§ DATA EXCERPTS:
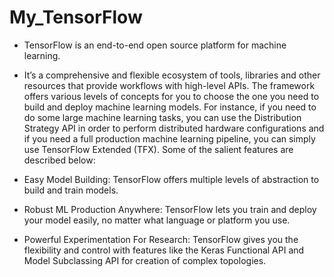 # My_TensorFlow

- TensorFlow is an end-to-end open source platform for machine learning. 

- It’s a comprehensive and flexible ecosystem of tools, libraries and other resources that provide workflows with high-level APIs. The framework offers various levels of concepts for you to choose the one you need to build and deploy machine learning models. For instance, if you need to do some large machine learning tasks, you can use the Distribution Strategy API in order to perform distributed hardware configurations and if you need a full production machine learning pipeline, you can simply use TensorFlow Extended (TFX). Some of the salient features are described below:

- Easy Model Building: TensorFlow offers multiple levels of abstraction to build and train models. 

- Robust ML Production Anywhere: TensorFlow lets you train and deploy your model easily, no matter what language or platform you use. 

- Powerful Experimentation For Research: TensorFlow gives you the flexibility and control with features like the Keras Functional API and Model Subclassing API for creation of complex topologies.
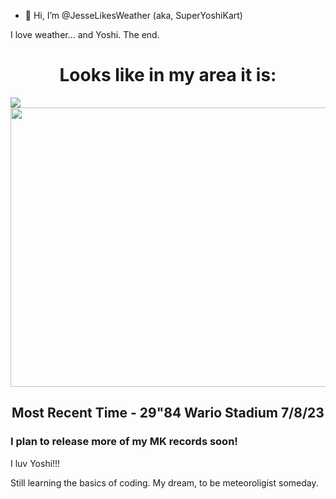 - 👋 Hi, I’m @JesseLikesWeather (aka, SuperYoshiKart)


I love weather... and Yoshi. The end.


<center><h1>Looks like in my area it is:</h1></center>
<a href="https://app.weathercloud.net/d3641315345"><img src="https://app.weathercloud.net/device/sticker/3641315345"></a>
 <img src="https://www.spc.noaa.gov/public/cwa/images/LWX_swody1.png" width="556" height="447"></a>
  <center><h2>Most Recent Time - 29"84 Wario Stadium 7/8/23</h2></center>

<h3>I plan to release more of my MK records soon!</h3>

I luv Yoshi!!!

Still learning the basics of coding. My dream, to be meteoroligist someday.
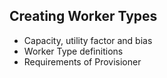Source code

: ## Creating Worker Types

* Capacity, utility factor and bias
* Worker Type definitions
* Requirements of Provisioner

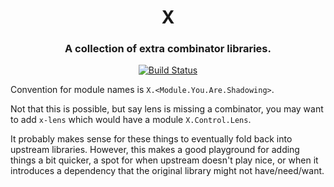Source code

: <div align="center">

# X
### A collection of extra combinator libraries.

[![Build Status](https://api.travis-ci.com/icicle-lang/x.svg?branch=master)](https://travis-ci.com/icicle-lang/x)

</div>

Convention for module names is `X.<Module.You.Are.Shadowing>`.

Not that this is possible, but say lens is missing a combinator, you may want
to add `x-lens` which would have a module `X.Control.Lens`.

It probably makes sense for these things to eventually fold back into
upstream libraries. However, this makes a good playground for adding
things a bit quicker, a spot for when upstream doesn't play nice, or
when it introduces a dependency that the original library might not
have/need/want.

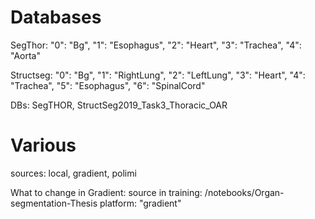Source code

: # Databases
SegThor:
"0": "Bg",
"1": "Esophagus",
"2": "Heart",
"3": "Trachea",
"4": "Aorta"

Structseg:
"0": "Bg",
"1": "RightLung",
"2": "LeftLung",
"3": "Heart",
"4": "Trachea",
"5": "Esophagus",
"6": "SpinalCord"

DBs: SegTHOR, StructSeg2019_Task3_Thoracic_OAR

# Various
sources: local, gradient, polimi


What to change in Gradient:
source in training:     /notebooks/Organ-segmentation-Thesis
platform: "gradient"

§ ASSIGNED TASK: Output, exactly, all the records above; include no pictures.

§ RESULT FOR THIS TASK:
 # My_TensorFlow

- TensorFlow is an end-to-end open source platform for machine learning. 

- It’s a comprehensive and flexible ecosystem of tools, libraries and other resources that provide workflows with high-level APIs. The framework offers various levels of concepts for you to choose the one you need to build and deploy machine learning models. For instance, if you need to do some large machine learning tasks, you can use the Distribution Strategy API in order to perform distributed hardware configurations and if you need a full production machine learning pipeline, you can simply use TensorFlow Extended (TFX). Some of the salient features are described below:

- Easy Model Building: TensorFlow offers multiple levels of abstraction to build and train models. 

- Robust ML Production Anywhere: TensorFlow lets you train and deploy your model easily, no matter what language or platform you use. 

- Powerful Experimentation For Research: TensorFlow gives you the flexibility and control with features like the Keras Functional API and Model Subclassing API for creation of complex topologies.
 - 👋 Hi, I’m @JesseLikesWeather (aka, SuperYoshiKart)


I love weather... and Yoshi. The end.


<center><h1>Looks like in my area it is:</h1></center>
<a href="https://app.weathercloud.net/d3641315345"><img src="https://app.weathercloud.net/device/sticker/3641315345"></a>
 <img src="https://www.spc.noaa.gov/public/cwa/images/LWX_swody1.png" width="556" height="447"></a>
  <center><h2>Most Recent Time - 29"84 Wario Stadium 7/8/23</h2></center>

<h3>I plan to release more of my MK records soon!</h3>

I luv Yoshi!!!

Still learning the basics of coding. My dream, to be meteoroligist someday.
Source code

: ## Creating Worker Types

* Capacity, utility factor and bias
* Worker Type definitions
* Requirements of Provisioner

Source code

: <div align="center">

# X
### A collection of extra combinator libraries.

[![Build Status](https://api.travis-ci.com/icicle-lang/x.svg?branch=master)](https://travis-ci.com/icicle-lang/x)

</div>

Convention for module names is `X.<Module.You.Are.Shadowing>`.

Not that this is possible, but say lens is missing a combinator, you may want
to add `x-lens` which would have a module `X.Control.Lens`.

It probably makes sense for these things to eventually fold back into
upstream libraries. However, this makes a good playground for adding
things a bit quicker, a spot for when upstream doesn't play nice, or
when it introduces a dependency that the original library might not
have/need/want.

Source code

: # Databases
SegThor:
"0": "Bg",
"1": "Esophagus",
"2": "Heart",
"3": "Trachea",
"4": "Aorta"

Structseg:
"0": "Bg",
"1": "RightLung",
"2": "LeftLung",
"3": "Heart",
"4": "Trachea",
"5": "Esophagus",
"6": "SpinalCord"

DBs: SegTHOR, StructSeg2019_Task3_Thoracic_OAR

# Various
sources: local, gradient, polimi


What to change in Gradient:
source in training:     /notebooks/Organ-segmentation-Thesis
platform: "gradient"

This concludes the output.